Close up of a selection of thimbles from the Rooswijk. The concretion around all the artefacts is holding the thimbles together in these straight rows. Copyright © Rijksdienst voor het Cultureel Erfgoed / Historic England, James O. Davies

Historic England is pushing the boundaries of maritime archaeology with its pioneering X-Ray work

Iconic but shrouded archaeological treasures – like the heavily concreted finds recovered from the wreck of the eighteenth century Dutch East India vessel the Rooswijk – are about to give up some of their secrets thanks to a new grant for Historic England.

The £150,000 grant from science, heritage and arts charity The Wolfson Foundation will go towards state-of-the art X-ray equipment that will enable Historic England scientists to scan artefacts disfigured by corrosion or buried by other deposits.

The high power and high-resolution X-ray equipment will allow the experts to analyse objects which are covered in thick concretions, or hard and often spherical concrete-like matter, to a much higher degree of detail than before. Often the X-rays reveal multiple artefacts within the concretions and offer an insight into their state of preservation.

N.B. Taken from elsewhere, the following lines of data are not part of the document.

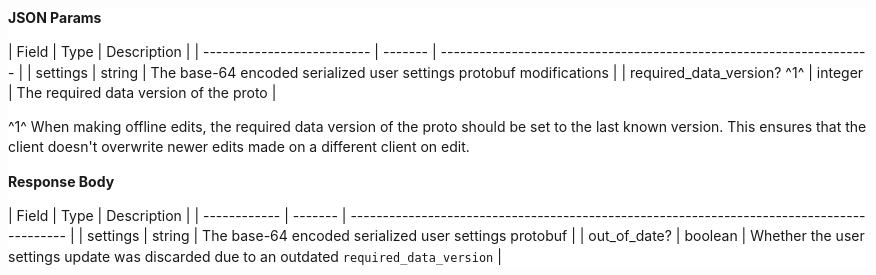 **JSON Params**

\| Field | Type | Description | | -------------------------- | ------- | ------------------------------------------------------------------- | | settings | string | The base-64 encoded serialized user settings protobuf modifications | | required\_data\_version? ^1^ | integer | The required data version of the proto |

^1^ When making offline edits, the required data version of the proto should be set to the last known version. This ensures that the client doesn't overwrite newer edits made on a different client on edit.

**Response Body**

\| Field | Type | Description | | ------------ | ------- | ----------------------------------------------------------------------------------------- | | settings | string | The base-64 encoded serialized user settings protobuf | | out\_of\_date? | boolean | Whether the user settings update was discarded due to an outdated `required_data_version` |
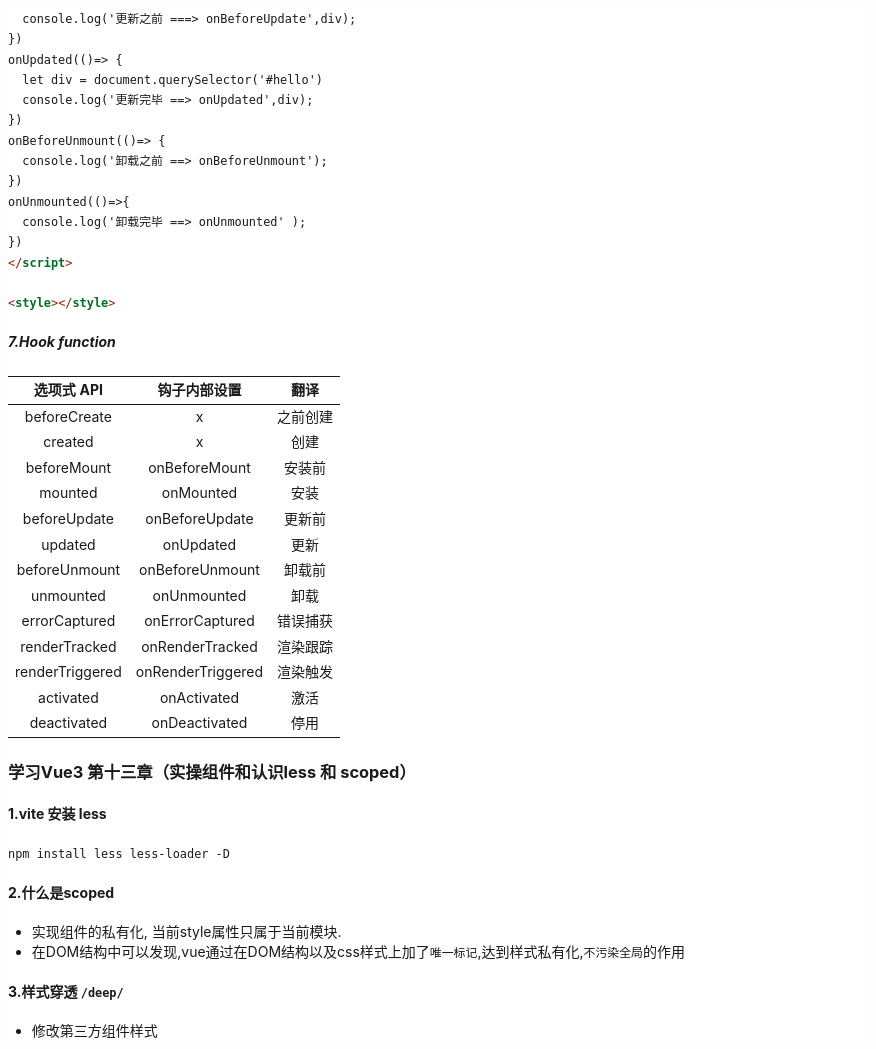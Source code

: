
 ```html
  console.log('更新之前 ===> onBeforeUpdate',div);
})
onUpdated(()=> {
  let div = document.querySelector('#hello')
  console.log('更新完毕 ==> onUpdated',div);
})
onBeforeUnmount(()=> {
  console.log('卸载之前 ==> onBeforeUnmount');
})
onUnmounted(()=>{
  console.log('卸载完毕 ==> onUnmounted' );
})
</script>

<style></style>
```
##### 7.Hook function
| 选项式 API         | 钩子内部设置      |  翻译 |
|:---------------:|:-----------------:|:-----:|
| beforeCreate    | x                 |之前创建|
| created         | x                 | 创建 |
| beforeMount     | onBeforeMount     |安装前|
| mounted         | onMounted         |安装|
| beforeUpdate    | onBeforeUpdate    |更新前|
| updated         | onUpdated         |更新|
| beforeUnmount   | onBeforeUnmount   |卸载前|
| unmounted       | onUnmounted       |卸载|
| errorCaptured   | onErrorCaptured   |错误捕获|
| renderTracked   | onRenderTracked   |渲染跟踪|
| renderTriggered | onRenderTriggered |渲染触发|
| activated       | onActivated       |激活|
| deactivated     | onDeactivated     |停用|

### 学习Vue3 第十三章（实操组件和认识less 和 scoped）
#### 1.vite 安装 less
```shell
npm install less less-loader -D
```
#### 2.什么是scoped
- 实现组件的私有化, 当前style属性只属于当前模块.
- 在DOM结构中可以发现,vue通过在DOM结构以及css样式上加了`唯一标记`,达到样式私有化,`不污染全局`的作用
#### 3.样式穿透 `/deep/`
- 修改第三方组件样式
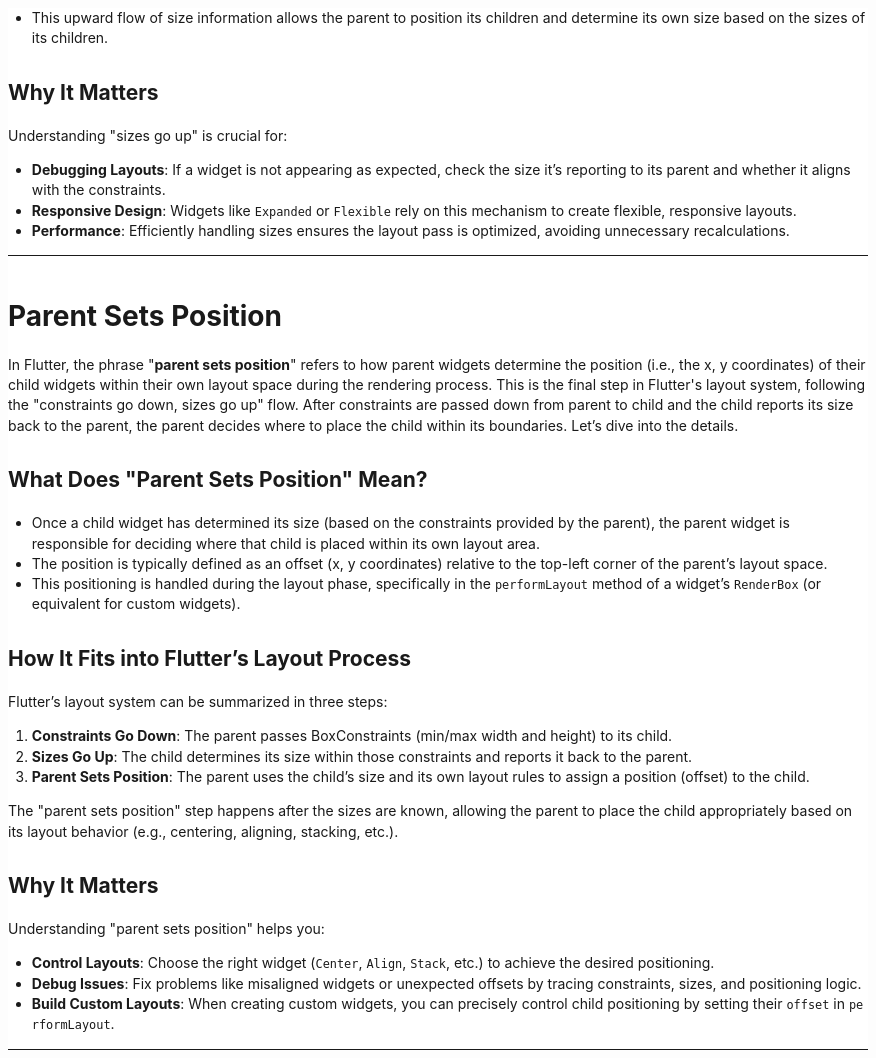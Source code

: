- This upward flow of size information allows the parent to position its children and determine its own size based on the sizes of its children.

## Why It Matters
Understanding "sizes go up" is crucial for:
- **Debugging Layouts**: If a widget is not appearing as expected, check the size it’s reporting to its parent and whether it aligns with the constraints.
- **Responsive Design**: Widgets like `Expanded` or `Flexible` rely on this mechanism to create flexible, responsive layouts.
- **Performance**: Efficiently handling sizes ensures the layout pass is optimized, avoiding unnecessary recalculations.

---

# Parent Sets Position

In Flutter, the phrase "**parent sets position**" refers to how parent widgets determine the position (i.e., the x, y coordinates) of their child widgets within their own layout space during the rendering process. This is the final step in Flutter's layout system, following the "constraints go down, sizes go up" flow. After constraints are passed down from parent to child and the child reports its size back to the parent, the parent decides where to place the child within its boundaries. Let’s dive into the details.

## What Does "Parent Sets Position" Mean?

- Once a child widget has determined its size (based on the constraints provided by the parent), the parent widget is responsible for deciding where that child is placed within its own layout area.
- The position is typically defined as an offset (x, y coordinates) relative to the top-left corner of the parent’s layout space.
- This positioning is handled during the layout phase, specifically in the `performLayout` method of a widget’s `RenderBox` (or equivalent for custom widgets).

## How It Fits into Flutter’s Layout Process
Flutter’s layout system can be summarized in three steps:
1. **Constraints Go Down**: The parent passes BoxConstraints (min/max width and height) to its child.
2. **Sizes Go Up**: The child determines its size within those constraints and reports it back to the parent.
3. **Parent Sets Position**: The parent uses the child’s size and its own layout rules to assign a position (offset) to the child.

The "parent sets position" step happens after the sizes are known, allowing the parent to place the child appropriately based on its layout behavior (e.g., centering, aligning, stacking, etc.).

## Why It Matters
Understanding "parent sets position" helps you:
- **Control Layouts**: Choose the right widget (`Center`, `Align`, `Stack`, etc.) to achieve the desired positioning.
- **Debug Issues**: Fix problems like misaligned widgets or unexpected offsets by tracing constraints, sizes, and positioning logic.
- **Build Custom Layouts**: When creating custom widgets, you can precisely control child positioning by setting their `offset` in `performLayout`.

---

The Rooswijk sank in 1740 laden with goods off Kent after foundering on Goodwin Sands while outward bound for Batavia (modern-day Jakarta). Identified as being at risk in 2016, a series of dives were undertaken on the wreck by British and Dutch divers over the next two years to excavate and recover artefacts.

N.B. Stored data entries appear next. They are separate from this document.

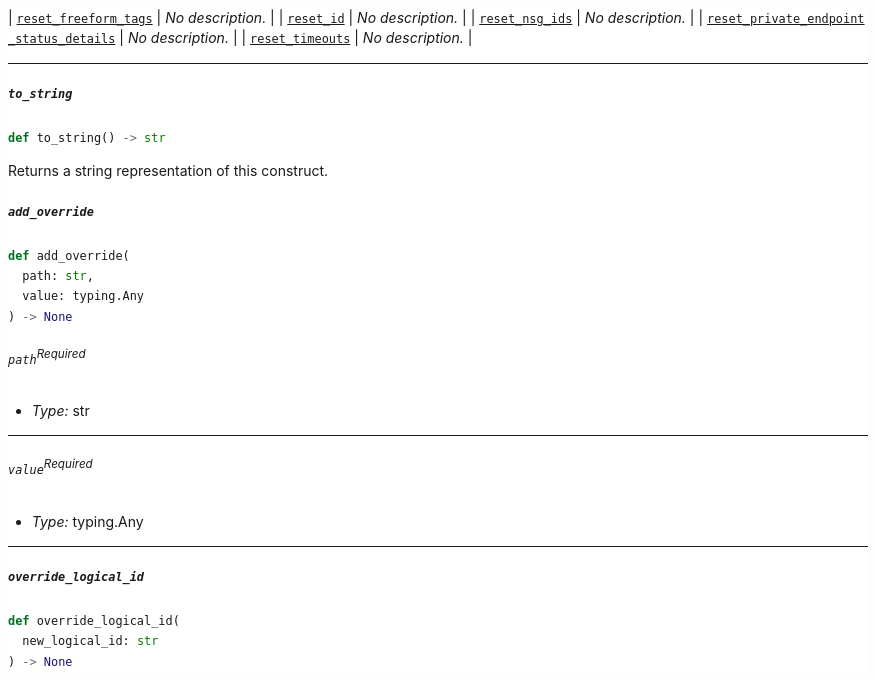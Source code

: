 | <code><a href="#rhizo-co-terraform-provider-oci.opsiOperationsInsightsPrivateEndpoint.OpsiOperationsInsightsPrivateEndpoint.resetFreeformTags">reset_freeform_tags</a></code> | *No description.* |
| <code><a href="#rhizo-co-terraform-provider-oci.opsiOperationsInsightsPrivateEndpoint.OpsiOperationsInsightsPrivateEndpoint.resetId">reset_id</a></code> | *No description.* |
| <code><a href="#rhizo-co-terraform-provider-oci.opsiOperationsInsightsPrivateEndpoint.OpsiOperationsInsightsPrivateEndpoint.resetNsgIds">reset_nsg_ids</a></code> | *No description.* |
| <code><a href="#rhizo-co-terraform-provider-oci.opsiOperationsInsightsPrivateEndpoint.OpsiOperationsInsightsPrivateEndpoint.resetPrivateEndpointStatusDetails">reset_private_endpoint_status_details</a></code> | *No description.* |
| <code><a href="#rhizo-co-terraform-provider-oci.opsiOperationsInsightsPrivateEndpoint.OpsiOperationsInsightsPrivateEndpoint.resetTimeouts">reset_timeouts</a></code> | *No description.* |

---

##### `to_string` <a name="to_string" id="rhizo-co-terraform-provider-oci.opsiOperationsInsightsPrivateEndpoint.OpsiOperationsInsightsPrivateEndpoint.toString"></a>

```python
def to_string() -> str
```

Returns a string representation of this construct.

##### `add_override` <a name="add_override" id="rhizo-co-terraform-provider-oci.opsiOperationsInsightsPrivateEndpoint.OpsiOperationsInsightsPrivateEndpoint.addOverride"></a>

```python
def add_override(
  path: str,
  value: typing.Any
) -> None
```

###### `path`<sup>Required</sup> <a name="path" id="rhizo-co-terraform-provider-oci.opsiOperationsInsightsPrivateEndpoint.OpsiOperationsInsightsPrivateEndpoint.addOverride.parameter.path"></a>

- *Type:* str

---

###### `value`<sup>Required</sup> <a name="value" id="rhizo-co-terraform-provider-oci.opsiOperationsInsightsPrivateEndpoint.OpsiOperationsInsightsPrivateEndpoint.addOverride.parameter.value"></a>

- *Type:* typing.Any

---

##### `override_logical_id` <a name="override_logical_id" id="rhizo-co-terraform-provider-oci.opsiOperationsInsightsPrivateEndpoint.OpsiOperationsInsightsPrivateEndpoint.overrideLogicalId"></a>

```python
def override_logical_id(
  new_logical_id: str
) -> None
```
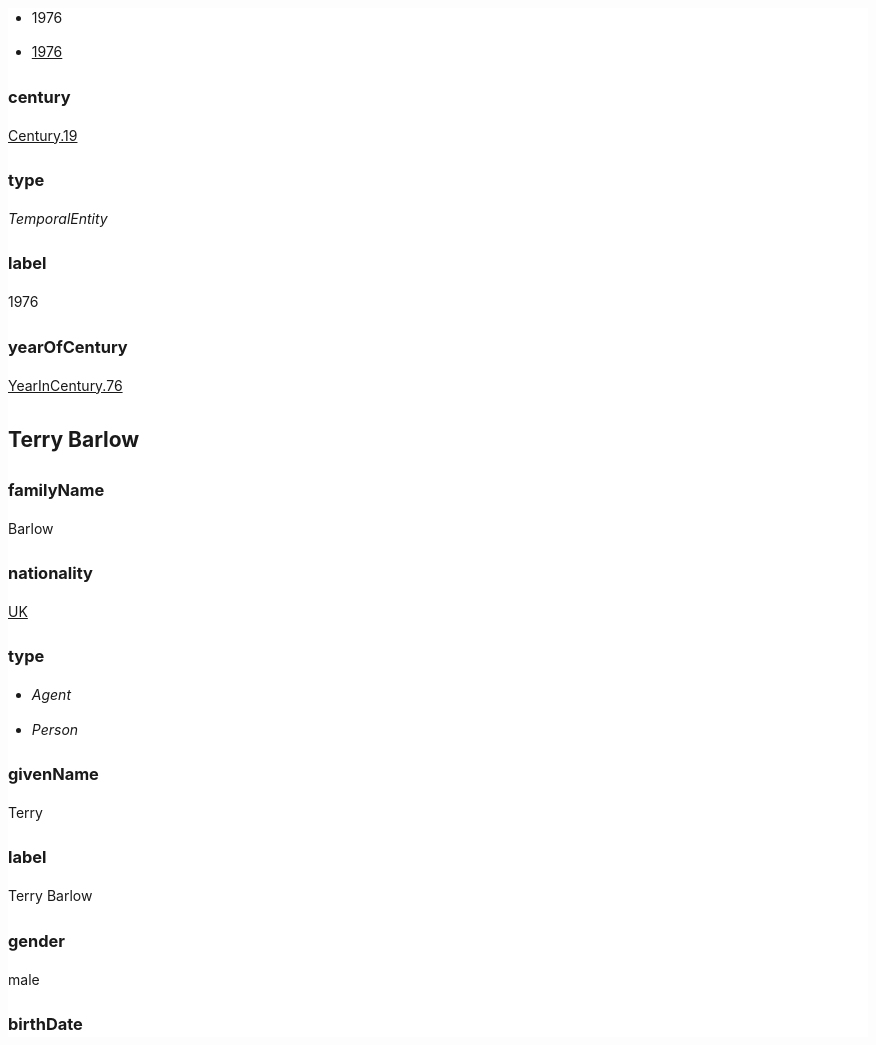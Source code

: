  - 1976

 - [1976](#1976)

### century


[Century.19](#Century.19)

### type


*TemporalEntity*

### label


1976

### yearOfCentury


[YearInCentury.76](#YearInCentury.76)

## Terry Barlow

### familyName


Barlow

### nationality


[UK](#UK)

### type

 - *Agent*

 - *Person*

### givenName


Terry

### label


Terry Barlow

### gender


male

### birthDate

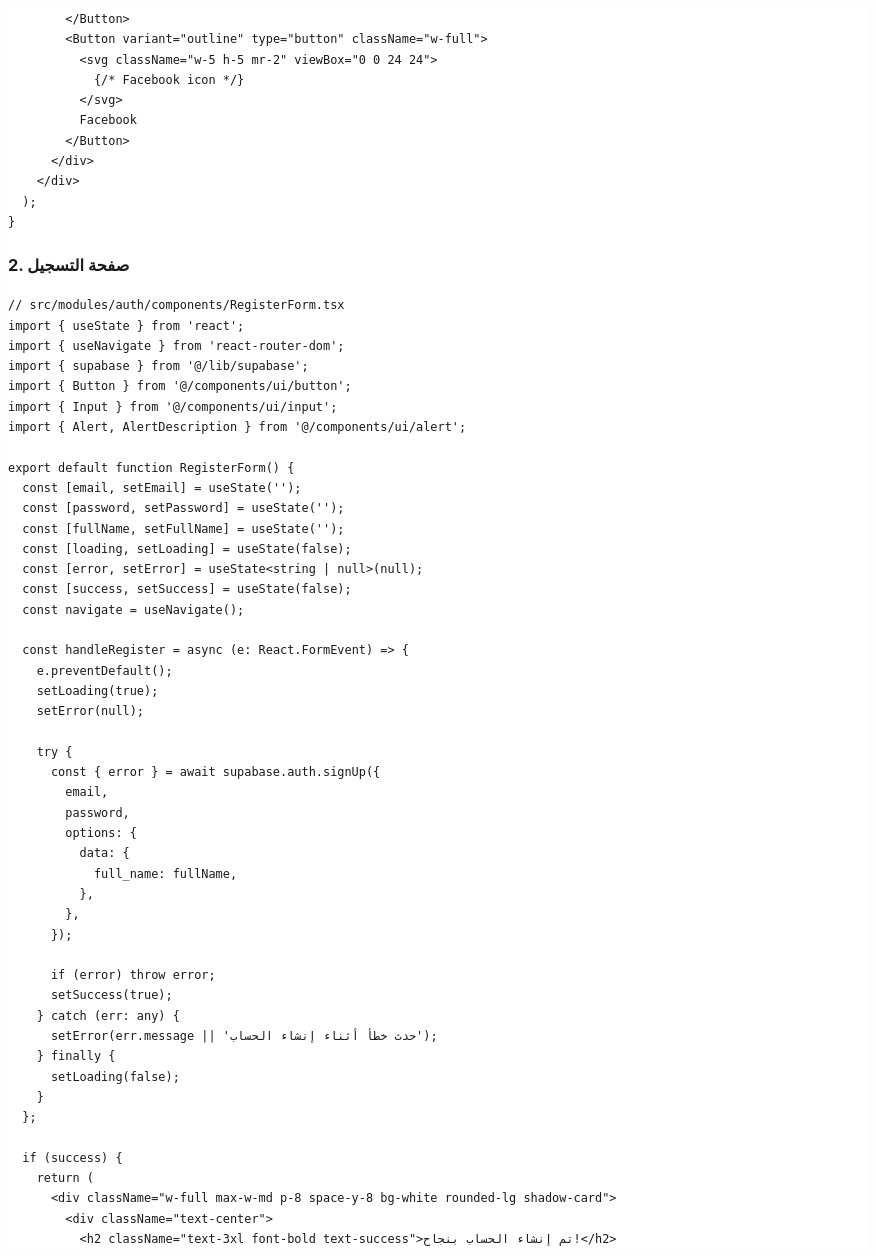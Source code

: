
 ```tsx
        </Button>
        <Button variant="outline" type="button" className="w-full">
          <svg className="w-5 h-5 mr-2" viewBox="0 0 24 24">
            {/* Facebook icon */}
          </svg>
          Facebook
        </Button>
      </div>
    </div>
  );
}
```

### 2. صفحة التسجيل

```tsx
// src/modules/auth/components/RegisterForm.tsx
import { useState } from 'react';
import { useNavigate } from 'react-router-dom';
import { supabase } from '@/lib/supabase';
import { Button } from '@/components/ui/button';
import { Input } from '@/components/ui/input';
import { Alert, AlertDescription } from '@/components/ui/alert';

export default function RegisterForm() {
  const [email, setEmail] = useState('');
  const [password, setPassword] = useState('');
  const [fullName, setFullName] = useState('');
  const [loading, setLoading] = useState(false);
  const [error, setError] = useState<string | null>(null);
  const [success, setSuccess] = useState(false);
  const navigate = useNavigate();

  const handleRegister = async (e: React.FormEvent) => {
    e.preventDefault();
    setLoading(true);
    setError(null);

    try {
      const { error } = await supabase.auth.signUp({
        email,
        password,
        options: {
          data: {
            full_name: fullName,
          },
        },
      });

      if (error) throw error;
      setSuccess(true);
    } catch (err: any) {
      setError(err.message || 'حدث خطأ أثناء إنشاء الحساب');
    } finally {
      setLoading(false);
    }
  };

  if (success) {
    return (
      <div className="w-full max-w-md p-8 space-y-8 bg-white rounded-lg shadow-card">
        <div className="text-center">
          <h2 className="text-3xl font-bold text-success">تم إنشاء الحساب بنجاح!</h2>
```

an x ray cross section of a group of thimbles

X-ray of a chest containing thimbles from the Rooswijk shipwreck © Rijksdienst voor het Cultureel Erfgoed/Historic England

a photo of a box of heavily corroded sword blades

Sabre blades from the Rooswijk shipwreck © Rijksdienst voor het Cultureel Erfgoed/Historic England

a close up of sabre blades tightly packed into a box

Inside the chest of sabre blades from the Rooswijk shipwreck © Rijksdienst voor het Cultureel Erfgoed/Historic England

Among the many trade goods recovered from the ship’s cargo were silver coins and boxes containing everything from sabre blades to metal thimbles, many of which were heavily entombed within their packing cases.

Some of these fascinating objects have since been documented as 3D models on the Sketchfab website, which as well as creating fascinating detailed facsimiles, reveals the degree of concretion they have been subject to in the centuries since the ship sank.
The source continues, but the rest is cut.